■ **Work order**
Find every line below where the string "output" shows up, and copy those lines.

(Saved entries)
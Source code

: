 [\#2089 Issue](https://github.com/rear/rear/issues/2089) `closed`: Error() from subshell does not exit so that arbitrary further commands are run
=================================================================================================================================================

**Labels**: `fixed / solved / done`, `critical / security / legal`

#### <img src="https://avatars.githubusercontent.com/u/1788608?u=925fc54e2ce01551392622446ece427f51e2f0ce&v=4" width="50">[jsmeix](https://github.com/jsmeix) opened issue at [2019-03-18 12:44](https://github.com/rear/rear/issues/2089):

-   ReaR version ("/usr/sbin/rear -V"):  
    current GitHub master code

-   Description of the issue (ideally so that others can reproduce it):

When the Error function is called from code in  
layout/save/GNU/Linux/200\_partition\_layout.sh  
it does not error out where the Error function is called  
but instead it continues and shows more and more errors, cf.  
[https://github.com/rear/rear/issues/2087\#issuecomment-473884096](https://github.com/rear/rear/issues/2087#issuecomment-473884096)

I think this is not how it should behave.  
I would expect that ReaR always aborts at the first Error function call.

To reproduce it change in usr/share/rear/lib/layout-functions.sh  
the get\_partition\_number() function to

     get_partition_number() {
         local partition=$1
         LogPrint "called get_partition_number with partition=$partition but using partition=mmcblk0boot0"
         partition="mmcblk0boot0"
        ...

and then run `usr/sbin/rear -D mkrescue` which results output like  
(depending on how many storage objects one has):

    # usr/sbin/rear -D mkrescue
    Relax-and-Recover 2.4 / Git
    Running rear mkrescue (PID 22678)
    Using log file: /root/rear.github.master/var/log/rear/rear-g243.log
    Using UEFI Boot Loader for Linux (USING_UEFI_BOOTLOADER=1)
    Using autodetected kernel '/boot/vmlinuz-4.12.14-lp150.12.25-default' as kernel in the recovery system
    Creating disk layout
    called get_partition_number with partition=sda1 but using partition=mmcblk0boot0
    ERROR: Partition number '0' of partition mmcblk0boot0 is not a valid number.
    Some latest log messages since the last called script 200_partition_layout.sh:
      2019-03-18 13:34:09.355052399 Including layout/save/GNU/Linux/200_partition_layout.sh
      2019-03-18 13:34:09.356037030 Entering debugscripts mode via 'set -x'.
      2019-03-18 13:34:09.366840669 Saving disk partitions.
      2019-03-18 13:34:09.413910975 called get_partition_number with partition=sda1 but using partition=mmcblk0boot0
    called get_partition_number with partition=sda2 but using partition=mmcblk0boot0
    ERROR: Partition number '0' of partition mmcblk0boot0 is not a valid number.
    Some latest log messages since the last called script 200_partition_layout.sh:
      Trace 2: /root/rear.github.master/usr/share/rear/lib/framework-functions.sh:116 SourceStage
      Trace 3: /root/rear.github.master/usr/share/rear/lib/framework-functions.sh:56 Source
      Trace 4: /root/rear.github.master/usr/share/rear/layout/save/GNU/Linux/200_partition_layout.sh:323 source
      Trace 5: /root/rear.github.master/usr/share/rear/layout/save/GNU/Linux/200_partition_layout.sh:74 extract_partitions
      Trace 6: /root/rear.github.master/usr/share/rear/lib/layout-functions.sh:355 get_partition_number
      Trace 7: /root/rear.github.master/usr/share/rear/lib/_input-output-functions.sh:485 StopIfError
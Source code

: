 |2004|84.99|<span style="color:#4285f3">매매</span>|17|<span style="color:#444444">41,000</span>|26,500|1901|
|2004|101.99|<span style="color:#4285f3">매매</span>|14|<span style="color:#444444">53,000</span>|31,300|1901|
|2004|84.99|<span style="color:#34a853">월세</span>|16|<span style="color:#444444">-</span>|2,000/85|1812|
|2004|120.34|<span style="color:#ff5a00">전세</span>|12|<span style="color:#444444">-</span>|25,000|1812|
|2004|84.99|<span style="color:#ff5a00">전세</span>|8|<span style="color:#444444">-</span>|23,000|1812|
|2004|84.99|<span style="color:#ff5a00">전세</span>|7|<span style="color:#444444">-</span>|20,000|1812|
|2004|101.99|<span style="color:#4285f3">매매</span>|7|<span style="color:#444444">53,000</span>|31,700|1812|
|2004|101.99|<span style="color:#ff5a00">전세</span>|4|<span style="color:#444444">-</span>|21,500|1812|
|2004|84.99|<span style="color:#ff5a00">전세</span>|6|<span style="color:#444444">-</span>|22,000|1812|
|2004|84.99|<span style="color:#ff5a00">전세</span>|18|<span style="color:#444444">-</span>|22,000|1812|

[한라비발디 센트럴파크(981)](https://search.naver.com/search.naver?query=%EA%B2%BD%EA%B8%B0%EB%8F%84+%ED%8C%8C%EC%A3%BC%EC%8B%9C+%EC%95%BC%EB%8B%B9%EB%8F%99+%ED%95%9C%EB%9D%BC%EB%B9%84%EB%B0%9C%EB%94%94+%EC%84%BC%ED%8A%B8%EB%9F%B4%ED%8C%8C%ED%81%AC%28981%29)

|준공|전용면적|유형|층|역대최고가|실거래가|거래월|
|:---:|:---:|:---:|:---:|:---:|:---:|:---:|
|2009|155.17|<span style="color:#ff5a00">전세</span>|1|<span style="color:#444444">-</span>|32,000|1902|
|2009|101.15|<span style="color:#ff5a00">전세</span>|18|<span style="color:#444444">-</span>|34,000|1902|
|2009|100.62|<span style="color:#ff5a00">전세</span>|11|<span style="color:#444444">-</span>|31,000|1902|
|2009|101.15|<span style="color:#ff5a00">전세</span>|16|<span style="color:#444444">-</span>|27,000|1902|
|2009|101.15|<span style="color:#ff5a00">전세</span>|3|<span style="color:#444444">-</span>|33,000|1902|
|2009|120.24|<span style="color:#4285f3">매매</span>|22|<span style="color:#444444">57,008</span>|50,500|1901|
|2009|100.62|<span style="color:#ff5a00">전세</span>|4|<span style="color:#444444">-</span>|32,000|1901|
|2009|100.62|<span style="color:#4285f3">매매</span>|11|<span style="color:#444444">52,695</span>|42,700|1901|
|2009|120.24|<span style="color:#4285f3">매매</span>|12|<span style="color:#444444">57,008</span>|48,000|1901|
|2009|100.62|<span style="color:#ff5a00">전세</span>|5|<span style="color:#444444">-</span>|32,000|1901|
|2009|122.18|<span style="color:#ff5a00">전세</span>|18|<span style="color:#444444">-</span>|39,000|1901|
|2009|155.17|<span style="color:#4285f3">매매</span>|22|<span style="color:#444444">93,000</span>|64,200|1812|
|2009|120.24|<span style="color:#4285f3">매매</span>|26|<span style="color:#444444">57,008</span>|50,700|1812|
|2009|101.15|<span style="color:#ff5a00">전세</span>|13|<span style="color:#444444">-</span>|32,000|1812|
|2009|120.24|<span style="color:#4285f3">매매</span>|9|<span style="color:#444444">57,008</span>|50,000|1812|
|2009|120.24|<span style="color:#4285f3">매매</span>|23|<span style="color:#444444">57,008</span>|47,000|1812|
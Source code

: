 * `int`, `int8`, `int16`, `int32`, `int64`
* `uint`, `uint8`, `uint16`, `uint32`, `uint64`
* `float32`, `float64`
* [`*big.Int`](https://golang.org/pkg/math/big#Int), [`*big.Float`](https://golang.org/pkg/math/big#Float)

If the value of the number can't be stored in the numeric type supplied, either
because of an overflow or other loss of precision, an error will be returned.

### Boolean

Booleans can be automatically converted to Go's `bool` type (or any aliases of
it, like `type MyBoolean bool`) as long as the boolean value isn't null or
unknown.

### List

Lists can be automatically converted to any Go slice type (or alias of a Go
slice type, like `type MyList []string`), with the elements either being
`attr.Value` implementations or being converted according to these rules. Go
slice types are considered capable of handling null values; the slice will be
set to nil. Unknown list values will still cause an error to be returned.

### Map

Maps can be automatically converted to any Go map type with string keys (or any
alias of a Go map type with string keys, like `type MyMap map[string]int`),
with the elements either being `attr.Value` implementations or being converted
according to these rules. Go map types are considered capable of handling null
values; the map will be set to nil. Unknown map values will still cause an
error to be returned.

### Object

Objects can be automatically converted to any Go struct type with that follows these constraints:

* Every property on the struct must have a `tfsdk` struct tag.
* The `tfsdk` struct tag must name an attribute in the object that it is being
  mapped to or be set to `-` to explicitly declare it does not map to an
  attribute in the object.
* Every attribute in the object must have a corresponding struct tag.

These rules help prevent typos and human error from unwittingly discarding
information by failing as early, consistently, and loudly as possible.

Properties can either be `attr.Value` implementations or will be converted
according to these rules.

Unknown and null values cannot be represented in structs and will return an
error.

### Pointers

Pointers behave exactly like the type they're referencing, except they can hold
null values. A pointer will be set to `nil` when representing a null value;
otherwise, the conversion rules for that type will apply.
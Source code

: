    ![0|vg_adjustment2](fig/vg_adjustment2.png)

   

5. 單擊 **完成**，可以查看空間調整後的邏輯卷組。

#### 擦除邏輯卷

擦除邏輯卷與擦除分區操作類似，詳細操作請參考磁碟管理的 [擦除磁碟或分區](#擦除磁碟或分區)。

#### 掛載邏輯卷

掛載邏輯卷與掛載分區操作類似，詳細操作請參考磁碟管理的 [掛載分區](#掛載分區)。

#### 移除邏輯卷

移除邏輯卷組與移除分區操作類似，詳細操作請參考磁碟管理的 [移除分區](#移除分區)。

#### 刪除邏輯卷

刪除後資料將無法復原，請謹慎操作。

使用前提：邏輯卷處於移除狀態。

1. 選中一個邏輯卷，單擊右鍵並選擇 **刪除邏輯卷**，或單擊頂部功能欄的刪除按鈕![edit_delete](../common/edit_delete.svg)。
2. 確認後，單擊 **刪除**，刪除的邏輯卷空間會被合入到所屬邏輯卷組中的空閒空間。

■ **Answer space**
and then run `usr/sbin/rear -D mkrescue` which results output like  
      Trace 7: /root/rear.github.master/usr/share/rear/lib/_input-output-functions.sh:485 StopIfError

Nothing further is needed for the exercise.